Simon Bridges announced:
Mr Bridges says it has found that achieving a step change in the performance of Auckland’s transport system will require a range of interventions.
“It concludes that while ongoing investment in new road and public transport projects will clearly be needed, greater use of technology and in the longer term, road pricing – or directly charging for road use, will also be part of the toolkit,” he says.
“The final stage of ATAP will look at what additional projects could be brought forward in the next ten years to support Auckland’s growth. If the benefits of early investment in these projects are significant, there may be a case for the Government and Council to make extra funding available,” Mr Bridges says.
Exactly how that funding could be provided would need to be considered after ATAP provides its final report.
“Auckland will need to accommodate an expected 700,000 additional people over the next 30 years. The emerging approach indicates a need to focus on ensuring transport enables and supports this growth, particularly through early investment in new growth areas in the north-west, north, and south of Auckland,” Mr English says.
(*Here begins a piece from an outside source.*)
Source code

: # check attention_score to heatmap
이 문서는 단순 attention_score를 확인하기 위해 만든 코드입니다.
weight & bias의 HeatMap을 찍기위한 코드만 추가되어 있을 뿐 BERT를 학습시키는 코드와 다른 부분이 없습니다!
“The approach also looks to better target investment to strengthen strategic road, rail, and public transport connections, as well as ensuring we’re making the most of the existing network,” he says.
Mr Bridges says the potential opportunities from current and future technology are exciting.
“ATAP is finding that by embracing intelligent transport systems early, we can position Auckland to make the most of any future benefits from connected and shared vehicles. Technology could also enable a progressive move towards road pricing.
There’s a lot of detail in the report dealing with both supply and demand issues. On the supply side it identifies further investment needed in roads, busways and rail.
On the demand side it says that network pricing should be considered, which is basically congestion charging. It means that you might pay to use certain network corridors, and pay more if using them at peak times.
I strongly support this. It is user pays. At the moment we have indirect user pays through petrol tax and licence fees. But the future will be and should be a more direct link between the roads you use and the amount you pay.
What is important is this is not used just to increase revenue for the consolidated fund. But as I understand it any transport revenue will remain dedicated for transport, and if direct charges come in, then indirect charges (petrol tax) may reduce.
This will be many years off, but it is good to see the Government moving in this direction.